Local KO/EN Embedding Showdown: BGE vs E5 vs MiniLM

ENGLISH 한국어

I went down a rabbit hole this week researching local embedding models for Rhizome. The idea was simple: find a model that could power semantic search across both desktop and mobile, running entirely on-device. No cloud calls, no API keys—just pure Local-First embeddings.

The short answer? There’s no silver bullet right now. Nothing I found satisfactorily covers both mobile and desktop for Korean/English bilingual use. So I’m shelving this feature for now. But the research itself was worth doing, and I want to share what I learned.

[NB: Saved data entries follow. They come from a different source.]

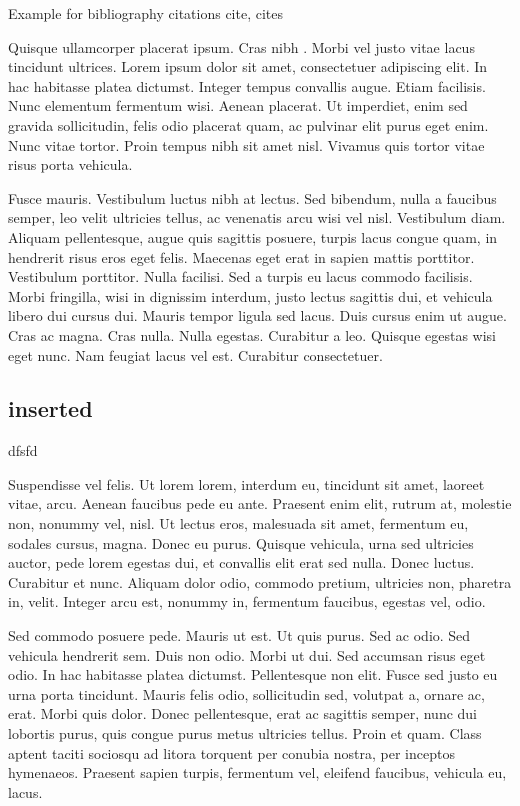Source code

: \documentclass{wber}
\begin{document}
Example for bibliography citations cite,\citep{johnson-etc} cites\citep{anon-67}

Quisque ullamcorper placerat ipsum. Cras nibh \citep{aslin-49}. Morbi vel justo vitae lacus tincidunt ultrices. Lorem ipsum dolor sit
amet, consectetuer adipiscing elit. In hac habitasse platea dictumst. Integer tempus convallis augue. Etiam facilisis.
Nunc elementum fermentum wisi. Aenean placerat. Ut imperdiet, enim sed gravida sollicitudin, felis odio placerat
quam, ac pulvinar elit purus eget enim. Nunc vitae tortor. Proin tempus nibh sit amet nisl. Vivamus quis tortor
vitae risus porta vehicula.

Fusce mauris. Vestibulum luctus nibh at lectus. Sed bibendum, nulla a faucibus semper, leo velit ultricies tellus, ac
venenatis arcu wisi vel nisl. Vestibulum diam. Aliquam pellentesque, augue quis sagittis posuere, turpis lacus congue
quam, in hendrerit risus eros eget felis. Maecenas eget erat in sapien mattis porttitor. Vestibulum porttitor. Nulla facilisi. Sed a turpis eu lacus commodo facilisis. Morbi fringilla, wisi in dignissim interdum, justo lectus sagittis dui, et
vehicula libero dui cursus dui. Mauris tempor ligula sed lacus. Duis cursus enim ut augue. Cras ac magna. Cras nulla.
Nulla egestas. Curabitur a leo. Quisque egestas wisi eget nunc. Nam feugiat lacus vel est. Curabitur consectetuer.
\subsection{inserted}
dfsfd



Suspendisse vel felis. Ut lorem lorem, interdum eu, tincidunt sit amet, laoreet vitae, arcu. Aenean faucibus pede eu
ante. Praesent enim elit, rutrum at, molestie non, nonummy vel, nisl. Ut lectus eros, malesuada sit amet, fermentum
eu, sodales cursus, magna. Donec eu purus. Quisque vehicula, urna sed ultricies auctor, pede lorem egestas dui, et
convallis elit erat sed nulla. Donec luctus. Curabitur et nunc. Aliquam dolor odio, commodo pretium, ultricies non,
pharetra in, velit. Integer arcu est, nonummy in, fermentum faucibus, egestas vel, odio.

Sed commodo posuere pede. Mauris ut est. Ut quis purus. Sed ac odio. Sed vehicula hendrerit sem. Duis non
odio. Morbi ut dui. Sed accumsan risus eget odio. In hac habitasse platea dictumst. Pellentesque non elit. Fusce
sed justo eu urna porta tincidunt. Mauris felis odio, sollicitudin sed, volutpat a, ornare ac, erat. Morbi quis dolor.
Donec pellentesque, erat ac sagittis semper, nunc dui lobortis purus, quis congue purus metus ultricies tellus. Proin
et quam. Class aptent taciti sociosqu ad litora torquent per conubia nostra, per inceptos hymenaeos. Praesent sapien
turpis, fermentum vel, eleifend faucibus, vehicula eu, lacus.
\end{document}
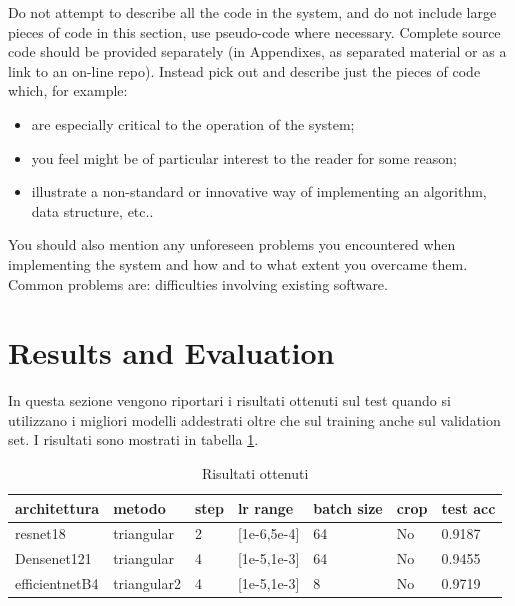 Do not attempt to describe all the code in the system, and do not include large pieces of code in this section, use pseudo-code where necessary. Complete source code should be provided separately (in Appendixes, as separated material or as a link to an on-line repo). Instead pick out and describe just the pieces of code which, for example:
\begin{itemize}
\item are especially critical to the operation of the system;
\item you feel might be of particular interest to the reader for some reason;
\item  illustrate a non-standard or innovative way of implementing an algorithm, data
structure, etc..
\end{itemize}

You should also mention any unforeseen problems you encountered when implementing the
system and how and to what extent you overcame them. Common problems are:
 difficulties involving existing software.


\section{Results and Evaluation}
In questa sezione vengono riportari i risultati ottenuti sul test quando si utilizzano i migliori modelli addestrati oltre che sul training anche sul validation set. I risultati sono mostrati in tabella \ref{t_res}.
\begin{table}[H]
\centering
\caption{Risultati ottenuti}
\begin{tabular}{|l|l|l|l|l|l|l|}
\hline
architettura   & metodo      & step & lr range        & batch size & crop & test acc \\ \hline
resnet18       & triangular  & 2    & {[}1e-6,5e-4{]} & 64         & No   & 0.9187   \\ \hline
Densenet121    & triangular  & 4    & {[}1e-5,1e-3{]} & 64         & No   & 0.9455   \\ \hline
efficientnetB4 & triangular2 & 4    & {[}1e-5,1e-3{]} & 8          & No   & 0.9719   \\ \hline
\end{tabular}
\label{t_res}
\end{table}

The MTEB Benchmark: Finally, Apples-to-Apples

The MTEB (Massive Text Embedding Benchmark) has become the go-to for comparing embedding models. It tests across hundreds of languages and various downstream tasks—classification, clustering, retrieval, semantic similarity—giving you a much more honest picture than cherry-picked demo results. (Hugging Face Leaderboard)

MTEB Leaderboard

Benchmark Results

The TL;DR

After digging through the benchmarks, the landscape boils down to three trade-offs:

Want decent accuracy + multilingual quality? multilingual-E5-large consistently ranks well. It’s trained with instruction-based prompts and handles Korean/English well. (GitHub)
Need long-context retrieval + document search? BGE (BAAI General Embedding) is the favorite. It supports up to 8K tokens and is optimized for modern RAG pipelines. (Bizety)
Running on a potato? MiniLM-L6 is still king for speed-per-quality on CPU-only environments. (Bizety)

RAG Pipeline

Model Breakdown

multilingual-E5-large
- 1024-dimensional vectors
- Strong at general retrieval and semantic similarity, especially for multilingual use cases (GitHub)
BGE (BAAI General Embedding)
- Long-context, high-precision retrieval
- Built for RAG systems; handles hybrid search and multilingual queries (Bizety)
MiniLM-L6
- Small dimensions, blazing fast inference
- Great for desktop KMS apps or any local system where latency matters more than peak accuracy (Bizety)

Comparison Chart

So Why Not Just Ship It?

Here’s the problem: the models that are accurate enough (E5-large, BGE) are too heavy for mobile. And the ones that are light enough for mobile (MiniLM) aren’t great at Korean. For a bilingual KMS that’s supposed to run everywhere, that’s a dealbreaker.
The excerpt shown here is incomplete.